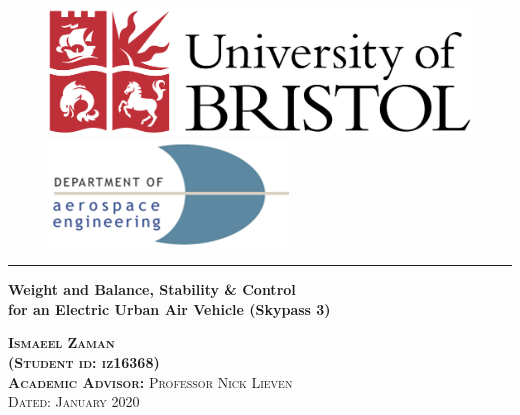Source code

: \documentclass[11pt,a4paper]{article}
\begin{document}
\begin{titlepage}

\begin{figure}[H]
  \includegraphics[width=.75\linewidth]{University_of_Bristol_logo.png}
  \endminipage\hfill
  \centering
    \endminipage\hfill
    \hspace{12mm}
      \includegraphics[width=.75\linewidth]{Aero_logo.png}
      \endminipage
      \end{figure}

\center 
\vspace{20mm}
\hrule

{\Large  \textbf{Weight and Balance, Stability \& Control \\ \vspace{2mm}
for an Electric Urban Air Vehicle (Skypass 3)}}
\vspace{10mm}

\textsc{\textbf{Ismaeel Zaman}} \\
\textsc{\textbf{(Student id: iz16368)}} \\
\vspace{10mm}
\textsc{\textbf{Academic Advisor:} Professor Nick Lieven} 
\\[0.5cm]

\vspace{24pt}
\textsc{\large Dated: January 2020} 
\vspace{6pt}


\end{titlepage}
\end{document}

+++++

What the task asks
What is needed is an exact output of the records above, with every picture left out.

Written solution
Source code

: \documentclass[11pt,a4paper]{article}
\begin{document}
\begin{titlepage}

\begin{figure}[H]
  \includegraphics[width=.75\linewidth]{University_of_Bristol_logo.png}
  \endminipage\hfill
  \centering
    \endminipage\hfill
    \hspace{12mm}
      \includegraphics[width=.75\linewidth]{Aero_logo.png}
      \endminipage
      \end{figure}

\center 
\vspace{20mm}
\hrule

{\Large  \textbf{Weight and Balance, Stability \& Control \\ \vspace{2mm}
for an Electric Urban Air Vehicle (Skypass 3)}}
\vspace{10mm}

\textsc{\textbf{Ismaeel Zaman}} \\
\textsc{\textbf{(Student id: iz16368)}} \\
\vspace{10mm}
\textsc{\textbf{Academic Advisor:} Professor Nick Lieven} 
\\[0.5cm]

\vspace{24pt}
\textsc{\large Dated: January 2020} 
\vspace{6pt}


\end{titlepage}
\end{document}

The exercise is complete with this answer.